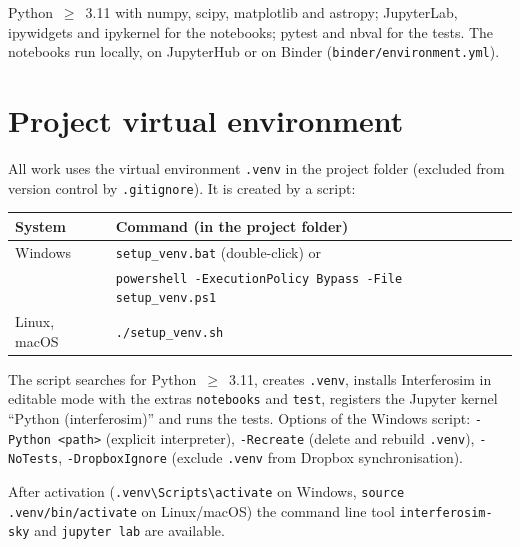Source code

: 
Python~$\geq$~3.11 with numpy, scipy, matplotlib and astropy; JupyterLab,
ipywidgets and ipykernel for the notebooks; pytest and nbval for the
tests. The notebooks run locally, on JupyterHub or on Binder
(\texttt{binder/environment.yml}).

\section{Project virtual environment}

All work uses the virtual environment \texttt{.venv} in the project
folder (excluded from version control by \texttt{.gitignore}). It is
created by a script:

\begin{center}
\begin{tabular}{@{}ll@{}}
\toprule
System & Command (in the project folder) \\
\midrule
Windows & \texttt{setup\_venv.bat} (double-click) or\\
        & \texttt{powershell -ExecutionPolicy Bypass -File setup\_venv.ps1} \\
Linux, macOS & \texttt{./setup\_venv.sh} \\
\bottomrule
\end{tabular}
\end{center}

The script searches for Python~$\geq$~3.11, creates \texttt{.venv}, installs
Interferosim in editable mode with the extras \texttt{notebooks} and
\texttt{test}, registers the Jupyter kernel \enquote{Python
(interferosim)} and runs the tests. Options of the Windows script:
\texttt{-Python <path>} (explicit interpreter), \texttt{-Recreate}
(delete and rebuild \texttt{.venv}), \texttt{-NoTests},
\texttt{-DropboxIgnore} (exclude \texttt{.venv} from Dropbox
synchronisation).

After activation (\texttt{.venv\textbackslash Scripts\textbackslash activate}
on Windows, \texttt{source .venv/bin/activate} on Linux/macOS) the command
line tool \texttt{interferosim-sky} and \texttt{jupyter lab} are available.
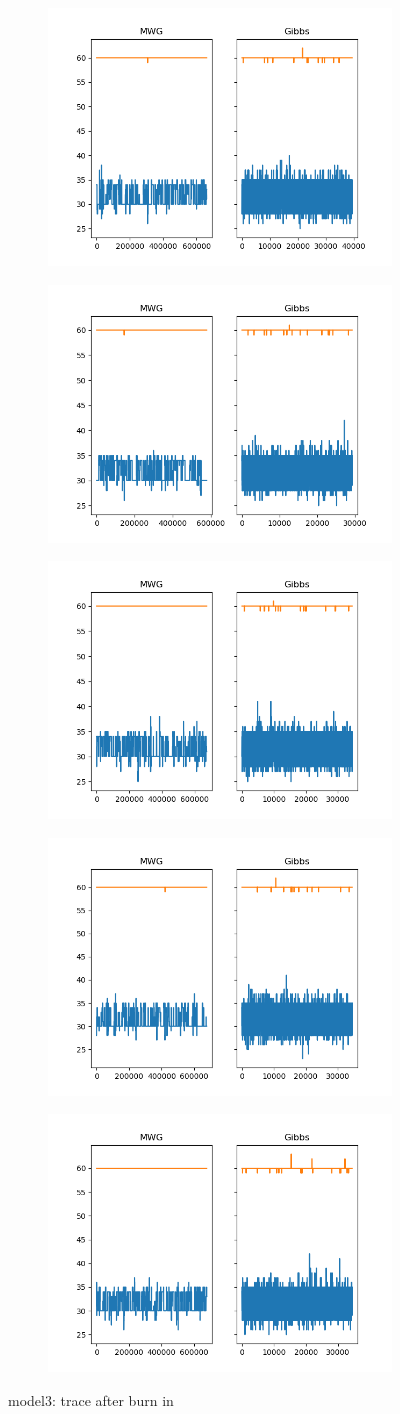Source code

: \begin{figure}[H]
    \centering
    \begin{subfigure}
    	\centering
        \includegraphics[width=0.3\linewidth]{../../plots/Trace_post_burnin_M3_N100_NMCMC3_seed0_diffind2.png}
    \end{subfigure}
    \begin{subfigure}
        \centering
    	\includegraphics[width=0.3\linewidth]{../../plots/Trace_post_burnin_M3_N100_NMCMC3_seed1_diffind2.png}
	\end{subfigure}
	\begin{subfigure}
	    \centering
    	\includegraphics[width=0.3\linewidth]{../../plots/Trace_post_burnin_M3_N100_NMCMC3_seed2_diffind2.png}
	\end{subfigure}
	\begin{subfigure}
	    \centering
    	\includegraphics[width=0.3\linewidth]{../../plots/Trace_post_burnin_M3_N100_NMCMC3_seed3_diffind2.png}
	\end{subfigure}
	\begin{subfigure}
	    \centering
    	\includegraphics[width=0.3\linewidth]{../../plots/Trace_post_burnin_M3_N100_NMCMC3_seed4_diffind2.png}
	\end{subfigure}
	\caption{model3: trace after burn in}
\end{figure}

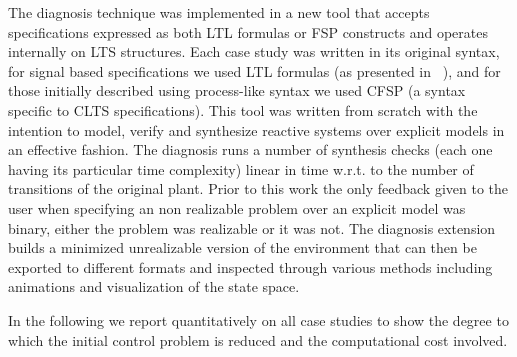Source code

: \vspace{-1em}
The diagnosis technique was implemented in a new tool that accepts specifications expressed as both LTL formulas or FSP constructs and operates internally on LTS structures. Each case study was written in its original syntax, for signal based specifications we used LTL formulas (as presented in ~\cite{Bloem:2012}), and for those initially described using process-like syntax we used CFSP (a syntax specific to CLTS specifications). This tool was written from scratch with the intention to model, verify and synthesize reactive systems over explicit models in an effective fashion. 
The diagnosis runs a number of synthesis checks (each one having its particular time complexity) linear in time w.r.t. to the number of transitions of the original plant.
Prior to this work the only feedback given to the user  when specifying an non realizable problem over an explicit model was binary, either the problem was realizable or it was not.
The diagnosis extension builds a minimized unrealizable version of the environment that can then be exported to different formats and inspected through various methods including animations and visualization of the state space.

In the following we report quantitatively on all case studies to show the degree to which the initial control problem is reduced and the computational cost involved. 

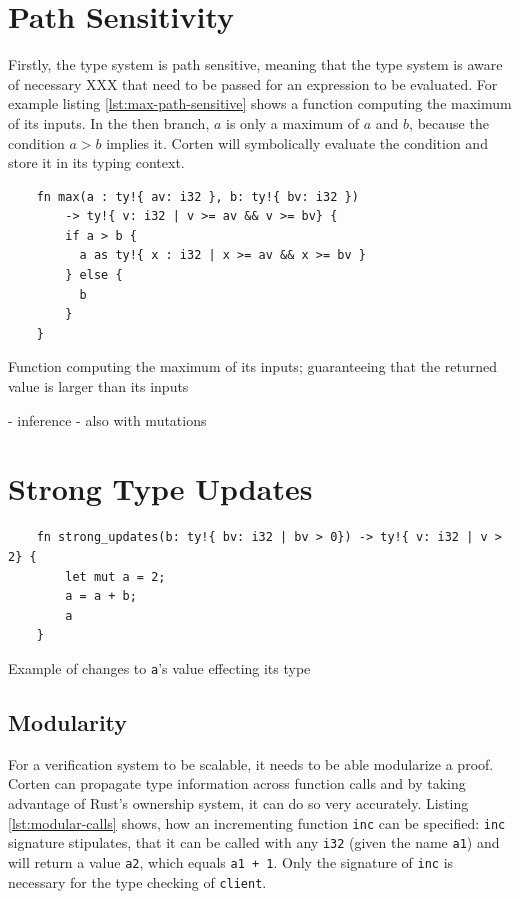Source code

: \documentclass{book}
\newcommand{\code}[1]{\texttt{#1}}
\theoremstyle{definition}
\begin{document}
\label{subsec:path-sensitivify}\section{Path Sensitivity}

Firstly, the type system is path sensitive, meaning that the type system is aware of necessary XXX that need to be passed for an expression to be evaluated. For example listing \ref{lst:max-path-sensitive} shows a function computing the maximum of its inputs. In the then branch, $a$ is only a maximum of $a$ and $b$, because the condition $a > b$ implies it. Corten will symbolically evaluate the condition and store it in its typing context.

\begin{listing}[h]
  \begin{verbatim}
    fn max(a : ty!{ av: i32 }, b: ty!{ bv: i32 })
        -> ty!{ v: i32 | v >= av && v >= bv} {
        if a > b {
          a as ty!{ x : i32 | x >= av && x >= bv }
        } else {
          b
        }
    }
  \end{verbatim}
  \caption{Function computing the maximum of its inputs; guaranteeing that the returned value is larger than its inputs}
  \label{lst:max-path-sensitive}
\end{listing}


- inference
- also with mutations


\label{subsec:strong-type-updates}\section{Strong Type Updates}

\begin{listing}[h]
  \begin{verbatim}
    fn strong_updates(b: ty!{ bv: i32 | bv > 0}) -> ty!{ v: i32 | v > 2} {
        let mut a = 2;
        a = a + b;
        a
    }
  \end{verbatim}
  \caption{Example of changes to \code{a}'s value effecting its type}
  \label{lst:strong-updates}
\end{listing}



\label{subsubsec:modularity}\subsection{Modularity}

For a verification system to be scalable, it needs to be able modularize a proof. Corten can propagate type information across function calls and by taking advantage of Rust's ownership system, it can do so very accurately. Listing \ref{lst:modular-calls} shows, how an incrementing function \code{inc} can be specified: \code{inc} signature stipulates, that it can be called with any \code{i32} (given the name \code{a1}) and will return a value \code{a2}, which equals \code{a1 + 1}. Only the signature of \code{inc} is necessary for the type checking of \code{client}. 
\end{document}
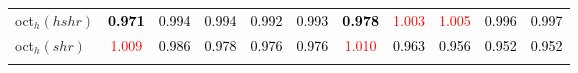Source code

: \begin{tabular}[t]{l|>{}cccc>{}c|ccccc}
oct$_h(hshr)$ & \textcolor{black}{\textbf{0.971}} & \textcolor{black}{0.994} & \textcolor{black}{0.994} & \textcolor{black}{0.992} & \textcolor{black}{0.993} & \textcolor{black}{\textbf{0.978}} & \textcolor{red}{1.003} & \textcolor{red}{1.005} & \textcolor{black}{0.996} & \textcolor{black}{0.997}\\
oct$_h(shr)$ & \textcolor{red}{1.009} & \textcolor{black}{0.986} & \textcolor{black}{0.978} & \textcolor{black}{0.976} & \textcolor{black}{0.976} & \textcolor{red}{1.010} & \textcolor{black}{0.963} & \textcolor{black}{0.956} & \textcolor{black}{0.952} & \textcolor{black}{0.952}\\
\bottomrule
{}\\
\end{tabular}
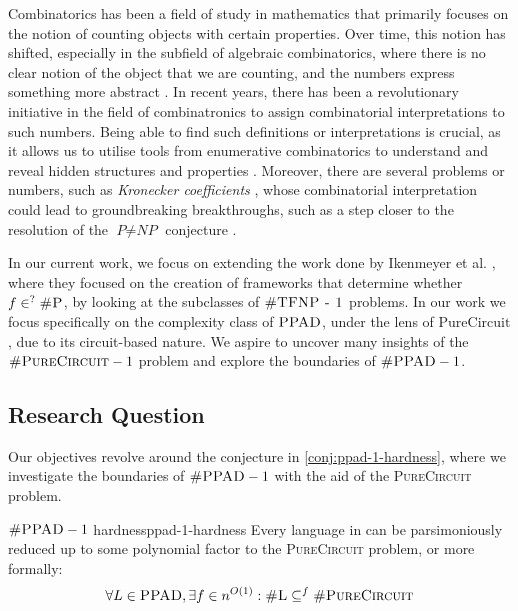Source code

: Combinatorics has been a field of study in mathematics that primarily focuses on
the notion of counting objects with certain properties. Over time, this notion
has shifted, especially in the subfield of algebraic combinatorics, where
there is no clear notion of the object that we are counting,
and the numbers express something more abstract \cite{pak_WhatCombinatorialInterpretation_2022}.
In recent years, there has been a revolutionary
initiative in the field of combinatronics to assign combinatorial interpretations to such numbers.
Being able to find such definitions or interpretations is crucial,
as it allows us to utilise tools from enumerative combinatorics to understand
and reveal hidden structures and properties \cite{pak_WhatCombinatorialInterpretation_2022}. 
Moreover, there are several problems or numbers, such as \textit{Kronecker coefficients} \cite{makar_AnalysisKroneckerProduct_1949},
whose combinatorial interpretation could lead to groundbreaking breakthroughs, such as a step closer to the resolution of the $\textit{P} \neq \textit{NP}$
conjecture \cite{ikenmeyer_WhatWhatNot_2022, ikenmeyer_VanishingKroneckerCoefficients_2017}.


In our current work, we focus on extending the work done by
Ikenmeyer et al. \cite{ikenmeyer_WhatWhatNot_2022}, where they focused on the creation of frameworks
that determine whether$f \in^? \textsc{\#P}$, by looking
at the subclasses of $\textsc{\#TFNP - 1}$ problems.
In our work we focus specifically on the complexity class of $\textsc{PPAD}$, under the lens of $\text{PureCircuit}$,
due to its circuit-based nature.
We aspire to uncover many insights of the $\textsc{\#PureCircuit} -1$ problem 
and explore the boundaries of $\textsc{\#PPAD} -1$.


\subsection{Research Question}

Our objectives revolve around the conjecture in \ref{conj:ppad-1-hardness}, where
we investigate the boundaries of $\textnormal{\textsc{\#PPAD}}-1$ with the aid of the \textsc{PureCircuit} problem.
\begin{conjecturebox}{$\textnormal{\textsc{\#PPAD}}-1$ hardness}{ppad-1-hardness}
    Every language in  can be parsimoniously reduced up to some polynomial factor to the
    \textsc{PureCircuit} problem, or more formally:
    $$
    \forall L \in \textnormal{\textsc{PPAD}}, \exists f \in n^{O(1)}: 
    \textnormal{\textsc{\#L}} \subseteq^f \textnormal{\textsc{\#PureCircuit}}
    $$
\end{conjecturebox}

■ WORK TO BE COMPLETED ■
Please return each line of the listing above that contains "tabular".

■ PROBLEM SOLUTION ■
\begin{tabular}{@{}ll@{}}
\end{tabular}
: \begin{tabular}[t]{l|>{}cccc>{}c|ccccc}
\end{tabular}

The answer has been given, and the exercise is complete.